🌏 The FOAK checklist

FOAK II: The five P’s of FOAK preparation

In this second feature in our First-of-a-kind (FOAK) series we’ve gone completely and unabashedly full framework to bring some structure to this adventure wonderland of finicky first projects. Porters Five Forces stand down, the FOAK Five Ps have arrived! As everyone will tell you, FOAK is hard. But rather than wax cynical about the chasm ahead, we’ll review what actions help aspiring Teslas put one foot in front of the next on the path to the promised land of bankability; people, pilots, plan, and partners, all tied together with a lot of persistence. 
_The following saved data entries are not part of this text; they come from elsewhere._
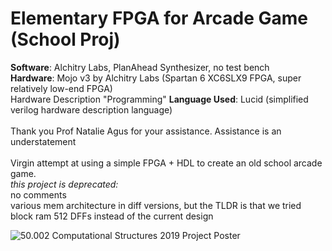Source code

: # Elementary FPGA for Arcade Game (School Proj)

__Software__: Alchitry Labs, PlanAhead Synthesizer, no test bench <br/>
__Hardware__: Mojo v3 by Alchitry Labs (Spartan 6 XC6SLX9 FPGA, super relatively low-end FPGA) <br/>
Hardware Description "Programming" __Language Used__: Lucid (simplified verilog hardware description language) <br/> <br/>
Thank you Prof Natalie Agus for your assistance. Assistance is an understatement <br/> <br/>
Virgin attempt at using a simple FPGA + HDL to create an old school arcade game. <br/>
_this project is deprecated:_ <br/>
no comments <br/>
various mem architecture in diff versions, but the TLDR is that we tried block ram 512 DFFs instead of the current design

![50.002 Computational Structures 2019 Project Poster](https://github.com/careylzh/theSkyIsFalling/blob/master/50.002%20FPGA%201D%20Poster%20SUTD%202019.png)

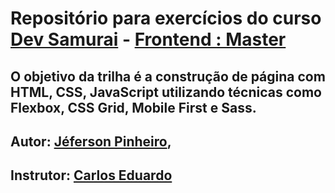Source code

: # Repositório para exercícios do curso **[Dev Samurai](https://www.linkedin.com/school/dev-samurai/)** - **[Frontend : Master](https://lp.devsamurai.com.br/pl/sl/do/ta8cd6eu/?xpromo=st-devsamurai)**
## O objetivo da trilha é a construção de página com HTML, CSS, JavaScript utilizando técnicas como Flexbox, CSS Grid, Mobile First e Sass.
## Autor: **[Jéferson Pinheiro](https://github.com/ojeffpinheiro01/)**,
## Instrutor: **[Carlos Eduardo](https://www.linkedin.com/in/carlos-eduardo-santos-oliveira-59255a110/)**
People – Meet the FOAKers 

Planning and delivering a FOAK requires recruiting a purpose-built FOAK team. This team will have years of track record in developing, engineering, financing, and constructing projects that are often outside of venture’s and tech’s wheelhouse. While ideally new recruits would have already worked on a FOAK, that may be too much to ask. Instead ideal candidates will have completed several projects at name brand infrastructure firms like Avangrid, SunPower, Bechtel, or Macquarie. Ideally their prior experience will be in an area with similar dynamics, e.g. a Tellurian LNG alum if you’re in hydrogen, or a Baker Hughes O&G engineer if you’re in geothermal where skills translate well. And don’t be shy about recruiting from energy majors or SpaceX, Tesla, and other FOAK success stories. Leading FOAK growth companies like Fervo are stocked with ex-oil and gas veterans lending their skills to the energy transition. Recruiting your FOAK dream team not only brings in the necessary skills but also demonstrates that expertise to potential investors to build confidence. Key roles are: 

  1. Project manager / developer. They’ll be your internal founder and project CEO; they’ll find the site, and manage everything from permitting to key stakeholder relationships to locking down the offtake agreement. Their background is business not technical. They’re responsible for the project's strategy, fundraising and finances, development milestones, managing engineers, etc. They may have an MBA and spent some time in finance or at an investment bank. 
  2. Project engineer. They’ll be responsible for the engineering from design to construction. They’ll manage the FEED process, liaise with your OE (Owner's Engineer), EPC (Engineering, Procurement, and Construction), and someone else’s IE (Independent Engineer), and make sure your roadmap from the pilot to FOAK to full commercial is investment-grade. Background includes being an engineer building projects at blue chips like Fluor, Power Engineering, and Kiewit as well as operating companies too.
  3. Commercial director/CCO. While initially it may be the project manager building commercial relationships, later on when it comes to negotiating the supply and offtake contracts it's important to have someone who’s been through relevant large long term contracting cycles before. They’ll be the one making sure the terms will meet PF investors expectations and checking the assumptions in your models pass the sniff test. 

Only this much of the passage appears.